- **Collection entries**
:::::

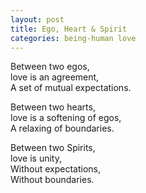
 ```yaml
---
layout: post
title: Ego, Heart & Spirit
categories: being-human love
---
```


Between two egos,  
love is an agreement,  
A set of mutual expectations.

Between two hearts,  
love is a softening of egos,  
A relaxing of boundaries.

Between two Spirits,  
love is unity,  
Without expectations,  
Without boundaries.
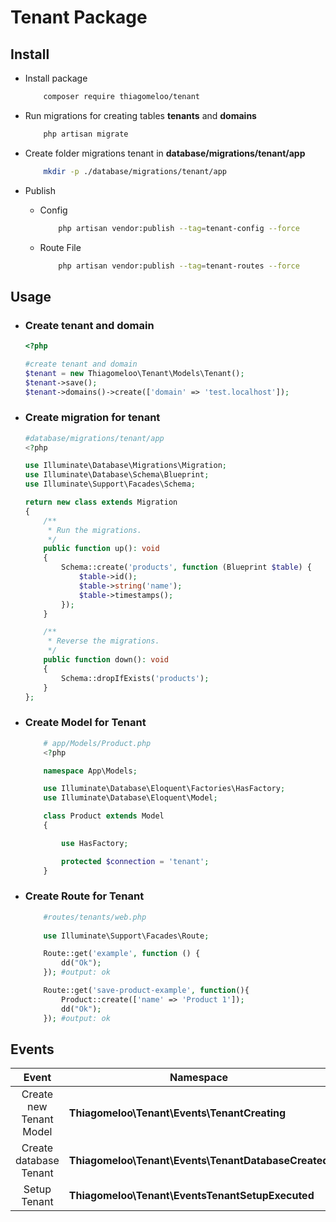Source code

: # Tenant Package

## Install

- Install package

    ```bash
        composer require thiagomeloo/tenant
    ```

- Run migrations for creating tables **tenants** and **domains**

    ```bash
        php artisan migrate
    ```

- Create folder migrations tenant in **database/migrations/tenant/app**

    ```bash
        mkdir -p ./database/migrations/tenant/app
    ```

- Publish

  - Config

    ```bash
        php artisan vendor:publish --tag=tenant-config --force
    ```

  - Route File

    ```bash
        php artisan vendor:publish --tag=tenant-routes --force 
    ```

## Usage

- ### Create tenant and domain

    ```php
    <?php

    #create tenant and domain
    $tenant = new Thiagomeloo\Tenant\Models\Tenant();
    $tenant->save();
    $tenant->domains()->create(['domain' => 'test.localhost']);
    ```

- ### Create migration for tenant

    ```php
    #database/migrations/tenant/app
    <?php

    use Illuminate\Database\Migrations\Migration;
    use Illuminate\Database\Schema\Blueprint;
    use Illuminate\Support\Facades\Schema;

    return new class extends Migration
    {
        /**
         * Run the migrations.
         */
        public function up(): void
        {
            Schema::create('products', function (Blueprint $table) {
                $table->id();
                $table->string('name');
                $table->timestamps();
            });
        }

        /**
         * Reverse the migrations.
         */
        public function down(): void
        {
            Schema::dropIfExists('products');
        }
    };

    ```

- ### Create Model for Tenant

    ```php
        # app/Models/Product.php
        <?php

        namespace App\Models;

        use Illuminate\Database\Eloquent\Factories\HasFactory;
        use Illuminate\Database\Eloquent\Model;

        class Product extends Model
        {

            use HasFactory;

            protected $connection = 'tenant';
        }

    
    ```

- ### Create Route for Tenant

    ```php
        #routes/tenants/web.php
        
        use Illuminate\Support\Facades\Route;

        Route::get('example', function () {
            dd("Ok"); 
        }); #output: ok

        Route::get('save-product-example', function(){
            Product::create(['name' => 'Product 1']);
            dd("Ok");
        }); #output: ok
    ```

## Events

|        **Event**        | **Namespace**                                       |
|:-----------------------:|-----------------------------------------------------|
| Create new Tenant Model | **Thiagomeloo\Tenant\Events\TenantCreating**        |
| Create database Tenant  | **Thiagomeloo\Tenant\Events\TenantDatabaseCreated** |
| Setup Tenant            | **Thiagomeloo\Tenant\EventsTenantSetupExecuted**    |
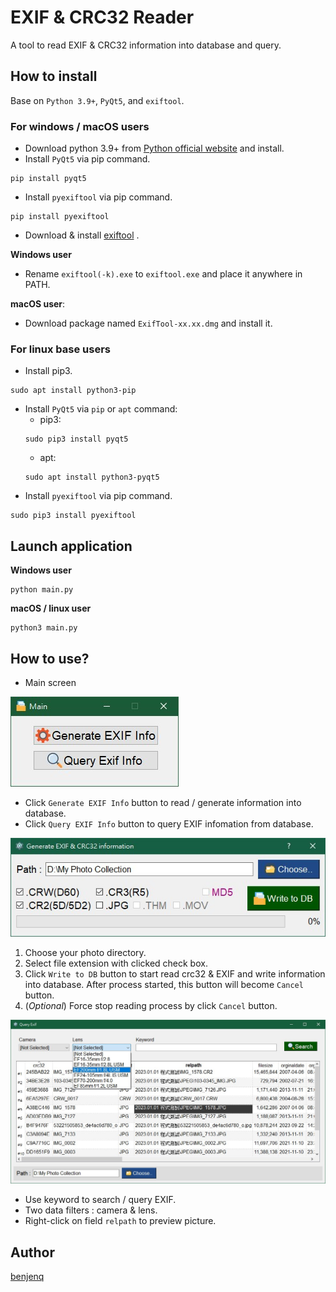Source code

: # EXIF & CRC32 Reader

A tool to read EXIF & CRC32 information into database and query. 

## How to install

 Base on `Python 3.9+`, `PyQt5`, and `exiftool`.

### For windows / macOS users
- Download python 3.9+ from [Python official website](https://www.python.org/downloads/) and install.
- Install `PyQt5` via pip command.
```
pip install pyqt5
```
- Install `pyexiftool` via pip command.
```
pip install pyexiftool
```
- Download & install [exiftool](https://exiftool.org/index.html) .

**Windows user**
- Rename `exiftool(-k).exe` to `exiftool.exe` and place it anywhere in PATH.

**macOS user**:
- Download package named `ExifTool-xx.xx.dmg` and install it.

### For linux base users
- Install pip3.
```
sudo apt install python3-pip
```

- Install `PyQt5` via `pip` or `apt` command:
  - pip3:
  ```
  sudo pip3 install pyqt5
  ```
  - apt:
  ```
  sudo apt install python3-pyqt5
  ```
- Install `pyexiftool` via pip command.
```
sudo pip3 install pyexiftool
```

## Launch application
**Windows user**
```
python main.py
```
**macOS / linux user**
```
python3 main.py
```

## How to use?

- Main screen

![Main](pics/pic1.jpg)

- Click `Generate EXIF Info` button to read / generate information into database.
- Click `Query EXIF Info` button to query EXIF infomation from database.

![pic2](pics/pic2.jpg)
1. Choose your photo directory.
2. Select file extension with clicked check box.
3. Click `Write to DB` button to start read crc32 & EXIF and write information into database. After process started, this button will become `Cancel` button.
4. (*Optional*) Force stop reading process by click `Cancel` button.

![pic3](pics/pic3.jpg)
- Use keyword to search / query EXIF.
- Two data filters : camera & lens.
- Right-click on field `relpath` to preview picture.


## Author

[benjenq](https://github.com/benjenq)
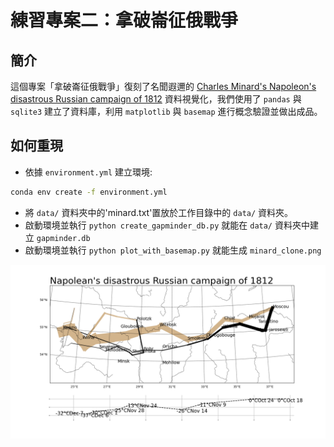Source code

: # 練習專案二：拿破崙征俄戰爭

## 簡介

這個專案「拿破崙征俄戰爭」復刻了名聞遐邇的 [Charles Minard's Napoleon's disastrous Russian campaign of 1812](https://en.wikipedia.org/wiki/Charles_Joseph_Minard#/media/File:Minard.png) 資料視覺化，我們使用了 `pandas` 與 `sqlite3` 建立了資料庫，利用 `matplotlib` 與 `basemap` 進行概念驗證並做出成品。

## 如何重現

- 依據 `environment.yml` 建立環境:

```bash
conda env create -f environment.yml
```

- 將 `data/` 資料夾中的'minard.txt'置放於工作目錄中的 `data/` 資料夾。
- 啟動環境並執行 `python create_gapminder_db.py` 就能在 `data/` 資料夾中建立 `gapminder.db`
- 啟動環境並執行 `python plot_with_basemap.py` 就能生成 `minard_clone.png`

![minard_clone](minard_clone.png)
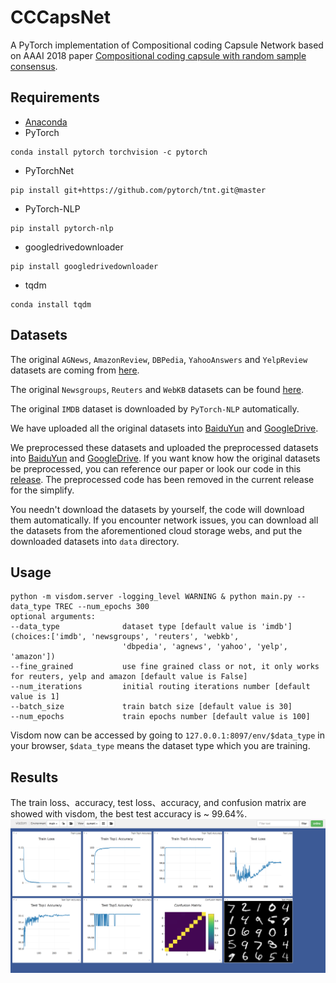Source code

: # CCCapsNet
A PyTorch implementation of Compositional coding Capsule Network based on AAAI 2018 paper [Compositional coding capsule with random sample consensus]().

## Requirements
* [Anaconda](https://www.anaconda.com/download/)
* PyTorch
```
conda install pytorch torchvision -c pytorch
```
* PyTorchNet
```
pip install git+https://github.com/pytorch/tnt.git@master
```
* PyTorch-NLP
```
pip install pytorch-nlp
```
* googledrivedownloader
```
pip install googledrivedownloader
```
* tqdm
```
conda install tqdm
```

## Datasets
The original `AGNews`, `AmazonReview`, `DBPedia`, `YahooAnswers` and `YelpReview` datasets are coming from [here](http://goo.gl/JyCnZq).

The original `Newsgroups`, `Reuters` and `WebKB` datasets can be found [here](http://ana.cachopo.org/datasets-for-single-label-text-categorization).

The original `IMDB` dataset is downloaded by `PyTorch-NLP` automatically.

We have uploaded all the original datasets into [BaiduYun](https://pan.baidu.com/s/1FrgwMzUFF8IMFY4d5_YJNA) and 
[GoogleDrive](https://drive.google.com/open?id=10n_eZ2ZyRjhRWFjxky7_PhcGHecDjKJ2).

We preprocessed these datasets and uploaded the preprocessed datasets into [BaiduYun](https://pan.baidu.com/s/1pCfF7xKQQmZ5XlrOFaSGrg) and 
[GoogleDrive](https://drive.google.com/open?id=1KDE5NJKfgOwc6RNEf9_F0ZhLQZ3Udjx5). If you want know how the original datasets
be preprocessed, you can reference our paper or look our code in this [release](https://github.com/leftthomas/CCCapsNet/tree/v0.0.1).
The preprocessed code has been removed in the current release for the simplify.

You needn't download the datasets by yourself, the code will download them automatically. If you encounter network issues, you can download 
all the datasets from the aforementioned cloud storage webs, and put the downloaded datasets into `data` directory.

## Usage
```
python -m visdom.server -logging_level WARNING & python main.py --data_type TREC --num_epochs 300
optional arguments:
--data_type              dataset type [default value is 'imdb'](choices:['imdb', 'newsgroups', 'reuters', 'webkb', 
                         'dbpedia', 'agnews', 'yahoo', 'yelp', 'amazon'])
--fine_grained           use fine grained class or not, it only works for reuters, yelp and amazon [default value is False]
--num_iterations         initial routing iterations number [default value is 1]
--batch_size             train batch size [default value is 30]
--num_epochs             train epochs number [default value is 100]
```
Visdom now can be accessed by going to `127.0.0.1:8097/env/$data_type` in your browser, 
`$data_type` means the dataset type which you are training.

## Results
The train loss、accuracy, test loss、accuracy, and confusion matrix are showed with visdom,
the best test accuracy is ~ 99.64%.
![result](results/result.png)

:::::

Beginning with the line that holds "The preprocessed code", please return every line through the end of the data, exactly as written.

- **TASK ANSWER**
The preprocessed code has been removed in the current release for the simplify.

You needn't download the datasets by yourself, the code will download them automatically. If you encounter network issues, you can download 
all the datasets from the aforementioned cloud storage webs, and put the downloaded datasets into `data` directory.

## Usage
```
python -m visdom.server -logging_level WARNING & python main.py --data_type TREC --num_epochs 300
optional arguments:
--data_type              dataset type [default value is 'imdb'](choices:['imdb', 'newsgroups', 'reuters', 'webkb', 
                         'dbpedia', 'agnews', 'yahoo', 'yelp', 'amazon'])
--fine_grained           use fine grained class or not, it only works for reuters, yelp and amazon [default value is False]
--num_iterations         initial routing iterations number [default value is 1]
--batch_size             train batch size [default value is 30]
--num_epochs             train epochs number [default value is 100]
```
Visdom now can be accessed by going to `127.0.0.1:8097/env/$data_type` in your browser, 
`$data_type` means the dataset type which you are training.

## Results
The train loss、accuracy, test loss、accuracy, and confusion matrix are showed with visdom,
the best test accuracy is ~ 99.64%.
![result](results/result.png)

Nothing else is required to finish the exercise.